「これにより、特定のコストセンターで過剰採用が生じる余地が生まれ、スパン・オブ・コントロールやレベル比の異常が助長された」と、この内部文書にはある。
ここでいう「スパン・オブ・コントロール」とは管理職あたりの直属の部下の人数を表す業界用語だ。また「レベル」とは、従業員の職務レベルを意味するテック業界用語で、それによって給与が決まる。理論上は、同じポストについて職務レベルの異なる複数の求人がなされた場合、その部門には、企画予算の想定を上回る役不足または役者不足の人員が集まる可能性がある。
アマゾンのこうした採用プロセスの欠陥は、2022年末までのテック業界の好況期に同社が拡大を急ぐあまり、チェック体制が甘くなってしまっていたことを如実に物語っている。
匿名を条件にInsiderの取材に応じた元採用担当者は、求人(アマゾン社内では「オープン・リクイジション」と呼ばれている)は「積極的に」埋められるべきものとされていた、と語る。また、アマゾンでは求人や関連する採用プロセスの監視体制がなかったために「過剰採用」の問題が生じ、リーダーらは「押し込めるところに人を押し込もう」としていたという。
大量採用の余波はアマゾン社員にとって厳しいものとなっている。アマゾンは1月に過去同社史上最大規模となる1万8000人の解雇を発表したが、3月20日には今後数週間でさらに9000人の追加削減を行うと発表した。新たな人員削減は、これまでずっと収益性が高かったクラウドコンピューティング部門のAWSも対象になるという。
なお、アマゾンの広報担当者からはコメントを得られなかった。
プロジェクト・プロセッション
前出の内部文書では、空きポストは「許可された採用人数」、オープン・リクイジションは「空きポストに対する求人」と定義されたうえで、次のように記されている。
「理論上は、前倒しで採用する権限を与えられるか、今後の既知の空きポストについて前もって公募していない限り、対応する空きポストIDがないオープン・リクイジションはするべきではない」
アマゾンの人事チームはこの問題を解決するために、当時1人で行っていた求人承認プロセスを、承認者を増やすことで強化するよう促したと、この文書にはある。管理職は求人数と実際の人員数目標をより適切に把握するために「ロスター(名簿)」と呼ばれる社内採用ツールを使用し始めたという。
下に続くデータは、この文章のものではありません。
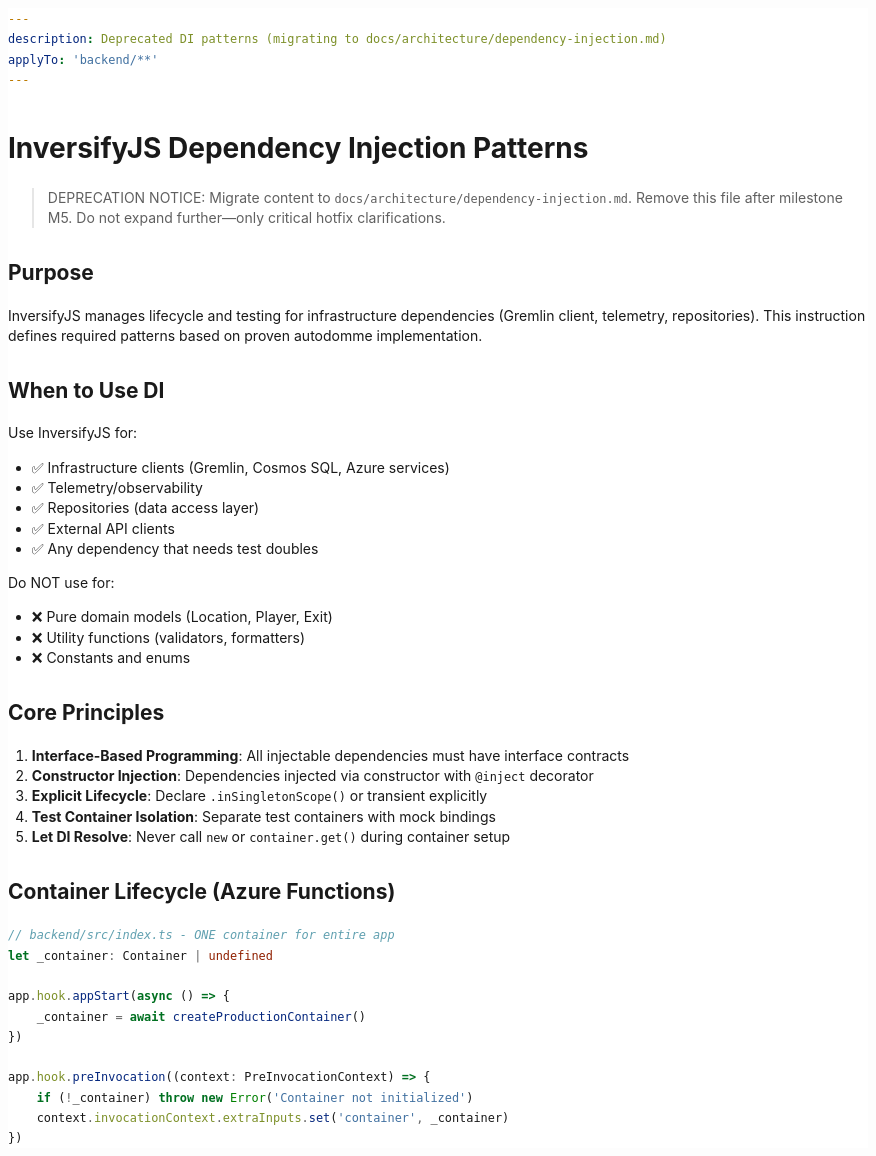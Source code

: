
 ```yaml
---
description: Deprecated DI patterns (migrating to docs/architecture/dependency-injection.md)
applyTo: 'backend/**'
---
```


# InversifyJS Dependency Injection Patterns

> DEPRECATION NOTICE: Migrate content to `docs/architecture/dependency-injection.md`. Remove this file after milestone M5. Do not expand further—only critical hotfix clarifications.

## Purpose

InversifyJS manages lifecycle and testing for infrastructure dependencies (Gremlin client, telemetry, repositories). This instruction defines required patterns based on proven autodomme implementation.

## When to Use DI

Use InversifyJS for:

-   ✅ Infrastructure clients (Gremlin, Cosmos SQL, Azure services)
-   ✅ Telemetry/observability
-   ✅ Repositories (data access layer)
-   ✅ External API clients
-   ✅ Any dependency that needs test doubles

Do NOT use for:

-   ❌ Pure domain models (Location, Player, Exit)
-   ❌ Utility functions (validators, formatters)
-   ❌ Constants and enums

## Core Principles

1. **Interface-Based Programming**: All injectable dependencies must have interface contracts
2. **Constructor Injection**: Dependencies injected via constructor with `@inject` decorator
3. **Explicit Lifecycle**: Declare `.inSingletonScope()` or transient explicitly
4. **Test Container Isolation**: Separate test containers with mock bindings
5. **Let DI Resolve**: Never call `new` or `container.get()` during container setup

## Container Lifecycle (Azure Functions)

```typescript
// backend/src/index.ts - ONE container for entire app
let _container: Container | undefined

app.hook.appStart(async () => {
    _container = await createProductionContainer()
})

app.hook.preInvocation((context: PreInvocationContext) => {
    if (!_container) throw new Error('Container not initialized')
    context.invocationContext.extraInputs.set('container', _container)
})
```
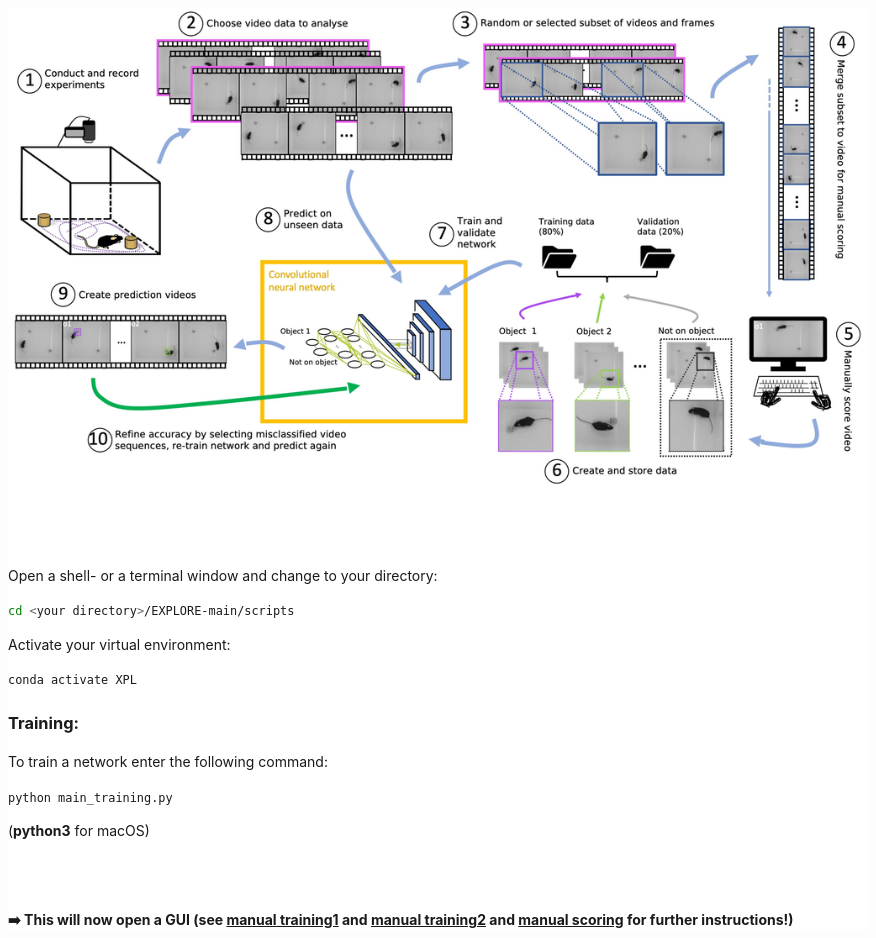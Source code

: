 ![](https://github.com/victorjonathanibanez/EXPLORE/blob/main/overview_dl.jpg)

\
&nbsp;

Open a shell- or a terminal window and change to your directory:
```sh
cd <your directory>/EXPLORE-main/scripts
```

Activate your virtual environment:
```sh
conda activate XPL
```

### Training:
  
To train a network enter the following command:
```sh
python main_training.py
```
(**python3** for macOS)

\
&nbsp;

**:arrow_right: This will now open a GUI (see [manual training1](https://github.com/victorjonathanibanez/EXPLORE/blob/main/manuals/Manual_training1.jpg) and [manual training2](https://github.com/victorjonathanibanez/EXPLORE/blob/main/manuals/Manual_training2.jpg) and [manual scoring](https://github.com/victorjonathanibanez/EXPLORE/blob/main/manuals/Manual_scoring.jpg) for further instructions!)**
AWSでは、人事チームが「プロジェクト・プロセッション」を立ち上げた。これは、会社のオープン・リクイジションを採用需要に一致させるための新しい「需要シグナリングプログラム」だと、文書にはある。このプロジェクトでは、リーダーや採用担当者が採用需要に関する情報を共有するのにロスターが使われていた。
しかし、空きポストと求人数の割合を1:1に維持するとなると「幅広い地域、レベル、職種にわたって網を投げ、割り当てられた人員数を満たす」ことができなくなるため、リーダーの中には「迅速に採用する能力が低下した」と不満を抱く者もいたという。
人員の調整が裏目に出ることも多かった。もうすぐ退職する社員の後任を採用した後で前任者も残ることになり、同じポストに2人いる状態になってしまうこともあった。
「こういったことは、競争が激しく動きの速い雇用市場に課題をもたらす可能性がある」と文書は指摘している。
必要以上の求人が募集されるのはアマゾンに限った問題ではない。採用担当者の中には、会社の成長を印象づけるために、あるいは将来の採用のために求職者を確保しようと、実際の求人と結びついていない求人情報(「幽霊求人」と呼ばれる)を掲載することもある、とウォール・ストリート・ジャーナルは伝えている。メタ(Meta)も先ごろ、埋まっていないポスト約5000の求人を停止すると発表した。
しかしアマゾンの場合、許可が下りていなくても大半のポストは積極的に埋められている。その一因は社内ガバナンスの欠如だと、前出の元採用担当者は言う。
アマゾンのアンディ・ジャシー(Andy Jassy)CEOは3月20日の社員向けメモの中で、同社の大量採用はパンデミックを追い風にした成長期には意味があったがもはやそうではなく、当面は経済が不透明なためコストや人員数の「合理化」を進める計画だと伝えている。そしてこう記している。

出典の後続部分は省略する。